=== Task description ===
If a record holds a picture, please leave the picture out and copy the rest of the record exactly.

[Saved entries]
= = =

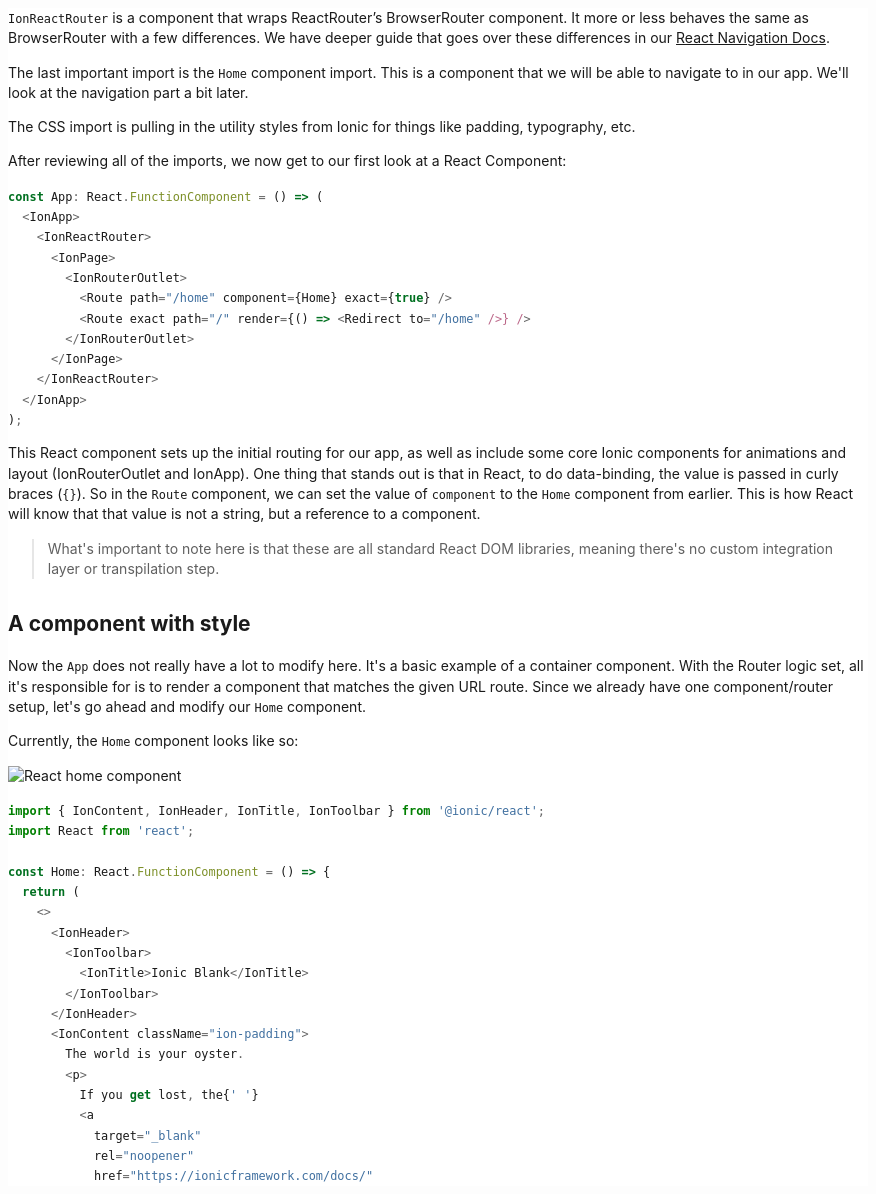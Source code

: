 `IonReactRouter` is a component that wraps ReactRouter’s BrowserRouter component. It more or less behaves the same as BrowserRouter with a few differences. We have deeper guide that goes over these differences in our [React Navigation Docs](/docs/react/navigation).

The last important import is the `Home` component import. This is a component that we will be able to navigate to in our app. We'll look at the navigation part a bit later.

The CSS import is pulling in the utility styles from Ionic for things like padding, typography, etc.

After reviewing all of the imports, we now get to our first look at a React Component:

```typescript
const App: React.FunctionComponent = () => (
  <IonApp>
    <IonReactRouter>
      <IonPage>
        <IonRouterOutlet>
          <Route path="/home" component={Home} exact={true} />
          <Route exact path="/" render={() => <Redirect to="/home" />} />
        </IonRouterOutlet>
      </IonPage>
    </IonReactRouter>
  </IonApp>
);
```

This React component sets up the initial routing for our app, as well as include some core Ionic components for animations and layout (IonRouterOutlet and IonApp). One thing that stands out is that in React, to do data-binding, the value is passed in curly braces (`{}`). So in the `Route` component, we can set the value of `component` to the `Home` component from earlier. This is how React will know that that value is not a string, but a reference to a component.

> What's important to note here is that these are all standard React DOM libraries, meaning there's no custom integration layer or transpilation step.

## A component with style

Now the `App` does not really have a lot to modify here. It's a basic example of a container component. With the Router logic set, all it's responsible for is to render a component that matches the given URL route. Since we already have one component/router setup, let's go ahead and modify our `Home` component.

Currently, the `Home` component looks like so:

![React home component](/docs/assets/img/guides/react/first-app/home-route.png)

```typescript
import { IonContent, IonHeader, IonTitle, IonToolbar } from '@ionic/react';
import React from 'react';

const Home: React.FunctionComponent = () => {
  return (
    <>
      <IonHeader>
        <IonToolbar>
          <IonTitle>Ionic Blank</IonTitle>
        </IonToolbar>
      </IonHeader>
      <IonContent className="ion-padding">
        The world is your oyster.
        <p>
          If you get lost, the{' '}
          <a
            target="_blank"
            rel="noopener"
            href="https://ionicframework.com/docs/"
```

= = =

=== Written reply ===
Source code

: `IonReactRouter` is a component that wraps ReactRouter’s BrowserRouter component. It more or less behaves the same as BrowserRouter with a few differences. We have deeper guide that goes over these differences in our [React Navigation Docs](/docs/react/navigation).

The last important import is the `Home` component import. This is a component that we will be able to navigate to in our app. We'll look at the navigation part a bit later.

The CSS import is pulling in the utility styles from Ionic for things like padding, typography, etc.

After reviewing all of the imports, we now get to our first look at a React Component:

```typescript
const App: React.FunctionComponent = () => (
  <IonApp>
    <IonReactRouter>
      <IonPage>
        <IonRouterOutlet>
          <Route path="/home" component={Home} exact={true} />
          <Route exact path="/" render={() => <Redirect to="/home" />} />
        </IonRouterOutlet>
      </IonPage>
    </IonReactRouter>
  </IonApp>
);
```

This React component sets up the initial routing for our app, as well as include some core Ionic components for animations and layout (IonRouterOutlet and IonApp). One thing that stands out is that in React, to do data-binding, the value is passed in curly braces (`{}`). So in the `Route` component, we can set the value of `component` to the `Home` component from earlier. This is how React will know that that value is not a string, but a reference to a component.

> What's important to note here is that these are all standard React DOM libraries, meaning there's no custom integration layer or transpilation step.

## A component with style

Now the `App` does not really have a lot to modify here. It's a basic example of a container component. With the Router logic set, all it's responsible for is to render a component that matches the given URL route. Since we already have one component/router setup, let's go ahead and modify our `Home` component.

Currently, the `Home` component looks like so:

![React home component](/docs/assets/img/guides/react/first-app/home-route.png)

```typescript
import { IonContent, IonHeader, IonTitle, IonToolbar } from '@ionic/react';
import React from 'react';

const Home: React.FunctionComponent = () => {
  return (
    <>
      <IonHeader>
        <IonToolbar>
          <IonTitle>Ionic Blank</IonTitle>
        </IonToolbar>
      </IonHeader>
      <IonContent className="ion-padding">
        The world is your oyster.
        <p>
          If you get lost, the{' '}
          <a
            target="_blank"
            rel="noopener"
            href="https://ionicframework.com/docs/"
```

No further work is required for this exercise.